== Task statement ==
Scan the entries for the word "controls" and return every line that has it.

Stored data entries:
========
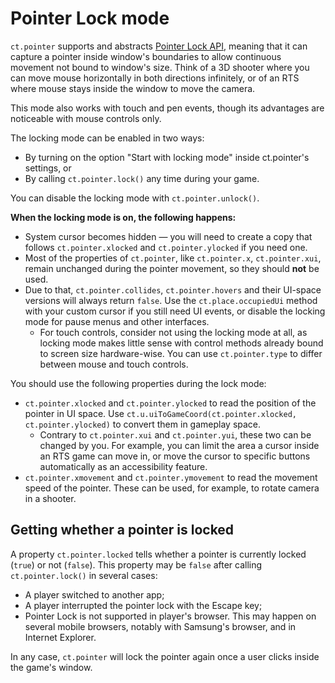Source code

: # Pointer Lock mode

`ct.pointer` supports and abstracts [Pointer Lock API](https://developer.mozilla.org/en-US/docs/Web/API/Pointer_Lock_API), meaning that it can capture a pointer inside window's boundaries to allow continuous movement not bound to window's size. Think of a 3D shooter where you can move mouse horizontally in both directions infinitely, or of an RTS where mouse stays inside the window to move the camera.

This mode also works with touch and pen events, though its advantages are noticeable with mouse controls only.

The locking mode can be enabled in two ways:

* By turning on the option "Start with locking mode" inside ct.pointer's settings, or
* By calling `ct.pointer.lock()` any time during your game.

You can disable the locking mode with `ct.pointer.unlock()`.

**When the locking mode is on, the following happens:**

* System cursor becomes hidden — you will need to create a copy that follows `ct.pointer.xlocked` and `ct.pointer.ylocked` if you need one.
* Most of the properties of `ct.pointer`, like `ct.pointer.x`, `ct.pointer.xui`, remain unchanged during the pointer movement, so they should **not** be used.
* Due to that, `ct.pointer.collides`, `ct.pointer.hovers` and their UI-space versions will always return `false`. Use the `ct.place.occupiedUi` method with your custom cursor if you still need UI events, or disable the locking mode for pause menus and other interfaces.
  * For touch controls, consider not using the locking mode at all, as locking mode makes little sense with control methods already bound to screen size hardware-wise. You can use `ct.pointer.type` to differ between mouse and touch controls.

You should use the following properties during the lock mode:

* `ct.pointer.xlocked` and `ct.pointer.ylocked` to read the position of the pointer in UI space. Use `ct.u.uiToGameCoord(ct.pointer.xlocked, ct.pointer.ylocked)` to convert them in gameplay space.
  * Contrary to `ct.pointer.xui` and `ct.pointer.yui`, these two can be changed by you. For example, you can limit the area a cursor inside an RTS game can move in, or move the cursor to specific buttons automatically as an accessibility feature.
* `ct.pointer.xmovement` and `ct.pointer.ymovement` to read the movement speed of the pointer. These can be used, for example, to rotate camera in a shooter.

## Getting whether a pointer is locked

A property `ct.pointer.locked` tells whether a pointer is currently locked (`true`) or not (`false`).
This property may be `false` after calling `ct.pointer.lock()` in several cases:

* A player switched to another app;
* A player interrupted the pointer lock with the Escape key;
* Pointer Lock is not supported in player's browser. This may happen on several mobile browsers, notably with Samsung's browser, and in Internet Explorer.

In any case, `ct.pointer` will lock the pointer again once a user clicks inside the game's window.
========
== Result below ==
This mode also works with touch and pen events, though its advantages are noticeable with mouse controls only.
  * For touch controls, consider not using the locking mode at all, as locking mode makes little sense with control methods already bound to screen size hardware-wise. You can use `ct.pointer.type` to differ between mouse and touch controls.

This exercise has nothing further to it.